(ACTIVITY) In the material below, find each line with the word "Response" and copy it.
+++
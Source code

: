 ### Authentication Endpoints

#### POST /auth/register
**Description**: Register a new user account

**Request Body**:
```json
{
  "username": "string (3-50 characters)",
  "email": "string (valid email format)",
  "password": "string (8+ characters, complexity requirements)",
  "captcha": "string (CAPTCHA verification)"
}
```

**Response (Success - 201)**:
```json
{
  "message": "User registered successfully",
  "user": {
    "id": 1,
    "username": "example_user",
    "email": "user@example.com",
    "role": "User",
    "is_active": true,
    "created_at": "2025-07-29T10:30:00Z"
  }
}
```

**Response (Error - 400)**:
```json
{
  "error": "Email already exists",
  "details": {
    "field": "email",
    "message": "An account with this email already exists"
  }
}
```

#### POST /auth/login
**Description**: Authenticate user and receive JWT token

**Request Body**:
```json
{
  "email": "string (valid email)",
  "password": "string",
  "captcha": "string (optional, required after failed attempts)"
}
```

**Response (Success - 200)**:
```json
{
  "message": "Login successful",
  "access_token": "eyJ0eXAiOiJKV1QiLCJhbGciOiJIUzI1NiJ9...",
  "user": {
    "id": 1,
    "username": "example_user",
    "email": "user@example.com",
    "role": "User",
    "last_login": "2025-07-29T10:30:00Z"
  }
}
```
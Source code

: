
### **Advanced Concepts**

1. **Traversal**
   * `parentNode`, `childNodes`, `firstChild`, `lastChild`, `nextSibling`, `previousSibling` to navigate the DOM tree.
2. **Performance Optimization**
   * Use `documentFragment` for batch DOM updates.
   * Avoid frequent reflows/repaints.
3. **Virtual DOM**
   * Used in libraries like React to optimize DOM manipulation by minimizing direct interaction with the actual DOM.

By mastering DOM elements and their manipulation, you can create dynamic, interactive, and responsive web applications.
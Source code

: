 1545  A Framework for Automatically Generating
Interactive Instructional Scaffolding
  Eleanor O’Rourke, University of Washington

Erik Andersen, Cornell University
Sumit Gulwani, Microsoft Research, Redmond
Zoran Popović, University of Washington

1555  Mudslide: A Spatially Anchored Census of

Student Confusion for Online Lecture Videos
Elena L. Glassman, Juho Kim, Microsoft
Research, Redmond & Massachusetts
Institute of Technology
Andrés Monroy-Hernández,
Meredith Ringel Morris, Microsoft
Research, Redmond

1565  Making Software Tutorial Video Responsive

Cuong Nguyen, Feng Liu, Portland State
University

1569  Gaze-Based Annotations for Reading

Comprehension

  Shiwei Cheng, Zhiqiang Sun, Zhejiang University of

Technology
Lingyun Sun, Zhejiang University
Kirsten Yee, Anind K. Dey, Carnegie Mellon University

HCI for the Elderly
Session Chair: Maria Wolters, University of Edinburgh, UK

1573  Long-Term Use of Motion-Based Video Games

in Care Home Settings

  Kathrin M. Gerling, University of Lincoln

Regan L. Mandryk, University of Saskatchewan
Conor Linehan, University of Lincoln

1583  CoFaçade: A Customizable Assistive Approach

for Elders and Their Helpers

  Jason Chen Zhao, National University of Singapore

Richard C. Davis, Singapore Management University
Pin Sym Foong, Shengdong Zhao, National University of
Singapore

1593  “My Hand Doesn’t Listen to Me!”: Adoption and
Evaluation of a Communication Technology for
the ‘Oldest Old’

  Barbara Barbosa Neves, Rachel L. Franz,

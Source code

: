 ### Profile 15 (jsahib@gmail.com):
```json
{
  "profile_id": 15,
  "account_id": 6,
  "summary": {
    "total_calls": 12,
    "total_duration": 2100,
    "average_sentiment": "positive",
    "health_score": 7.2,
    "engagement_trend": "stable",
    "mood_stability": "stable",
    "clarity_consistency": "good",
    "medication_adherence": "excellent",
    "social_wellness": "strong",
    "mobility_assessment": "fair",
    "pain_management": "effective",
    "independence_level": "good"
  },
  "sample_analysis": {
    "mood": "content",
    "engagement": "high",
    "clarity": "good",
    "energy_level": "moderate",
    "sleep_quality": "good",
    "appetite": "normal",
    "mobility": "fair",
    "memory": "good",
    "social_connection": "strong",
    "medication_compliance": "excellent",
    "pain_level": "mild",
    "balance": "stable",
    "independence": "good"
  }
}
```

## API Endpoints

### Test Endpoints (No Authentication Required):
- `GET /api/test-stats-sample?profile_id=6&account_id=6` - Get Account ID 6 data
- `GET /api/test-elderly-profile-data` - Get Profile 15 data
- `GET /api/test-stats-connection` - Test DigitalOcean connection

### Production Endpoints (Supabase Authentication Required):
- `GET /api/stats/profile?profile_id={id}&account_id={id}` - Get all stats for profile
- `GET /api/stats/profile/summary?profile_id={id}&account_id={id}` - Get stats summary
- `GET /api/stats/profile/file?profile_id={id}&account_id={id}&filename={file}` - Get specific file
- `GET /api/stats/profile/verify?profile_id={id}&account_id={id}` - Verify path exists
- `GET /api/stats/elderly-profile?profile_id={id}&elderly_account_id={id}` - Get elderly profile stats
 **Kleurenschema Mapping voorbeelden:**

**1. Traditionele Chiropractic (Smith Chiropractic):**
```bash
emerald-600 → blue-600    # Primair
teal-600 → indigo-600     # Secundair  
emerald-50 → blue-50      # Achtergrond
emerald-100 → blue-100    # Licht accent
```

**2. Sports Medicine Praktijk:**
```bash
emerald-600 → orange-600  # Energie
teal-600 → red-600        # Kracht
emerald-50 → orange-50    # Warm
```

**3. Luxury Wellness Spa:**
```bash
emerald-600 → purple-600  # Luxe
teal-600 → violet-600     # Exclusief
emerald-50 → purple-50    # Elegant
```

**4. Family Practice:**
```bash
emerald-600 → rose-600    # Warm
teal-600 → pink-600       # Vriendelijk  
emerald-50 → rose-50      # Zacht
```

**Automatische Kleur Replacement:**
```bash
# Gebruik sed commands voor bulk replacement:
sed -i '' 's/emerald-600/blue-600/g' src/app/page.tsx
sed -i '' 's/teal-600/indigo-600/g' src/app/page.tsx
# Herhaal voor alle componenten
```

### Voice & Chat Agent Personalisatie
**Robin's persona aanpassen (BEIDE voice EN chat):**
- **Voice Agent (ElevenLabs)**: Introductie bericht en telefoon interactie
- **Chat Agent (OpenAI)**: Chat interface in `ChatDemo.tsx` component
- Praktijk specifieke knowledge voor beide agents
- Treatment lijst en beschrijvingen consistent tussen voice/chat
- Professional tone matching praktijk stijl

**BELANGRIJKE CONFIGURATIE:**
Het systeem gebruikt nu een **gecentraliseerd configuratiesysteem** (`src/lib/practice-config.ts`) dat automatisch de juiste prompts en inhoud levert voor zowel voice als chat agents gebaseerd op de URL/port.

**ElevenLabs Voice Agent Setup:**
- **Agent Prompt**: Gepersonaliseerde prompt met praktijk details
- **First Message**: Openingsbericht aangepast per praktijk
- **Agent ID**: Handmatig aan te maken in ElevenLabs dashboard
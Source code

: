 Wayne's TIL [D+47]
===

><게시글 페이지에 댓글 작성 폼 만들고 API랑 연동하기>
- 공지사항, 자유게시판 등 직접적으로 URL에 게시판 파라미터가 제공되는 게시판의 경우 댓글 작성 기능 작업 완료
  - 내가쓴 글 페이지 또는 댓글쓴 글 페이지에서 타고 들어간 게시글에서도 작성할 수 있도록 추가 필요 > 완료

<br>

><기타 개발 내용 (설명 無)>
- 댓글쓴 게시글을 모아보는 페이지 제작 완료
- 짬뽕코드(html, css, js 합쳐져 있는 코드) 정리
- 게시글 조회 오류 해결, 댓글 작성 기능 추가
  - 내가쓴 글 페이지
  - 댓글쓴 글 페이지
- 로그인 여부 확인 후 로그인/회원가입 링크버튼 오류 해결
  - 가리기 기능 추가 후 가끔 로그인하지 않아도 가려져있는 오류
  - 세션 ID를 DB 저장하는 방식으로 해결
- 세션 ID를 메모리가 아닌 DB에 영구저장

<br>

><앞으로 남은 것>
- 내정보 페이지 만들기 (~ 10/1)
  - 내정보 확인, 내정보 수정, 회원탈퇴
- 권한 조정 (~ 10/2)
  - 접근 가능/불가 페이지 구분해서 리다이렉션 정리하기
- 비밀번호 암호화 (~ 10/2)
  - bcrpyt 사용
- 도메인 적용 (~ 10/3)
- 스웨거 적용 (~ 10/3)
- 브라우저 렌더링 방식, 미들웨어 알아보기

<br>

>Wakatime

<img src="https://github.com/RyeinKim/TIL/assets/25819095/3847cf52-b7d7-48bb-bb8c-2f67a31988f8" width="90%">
+++
(RESULT OF THIS TASK)
**Response (Success - 201)**:
**Response (Error - 400)**:
**Response (Success - 200)**:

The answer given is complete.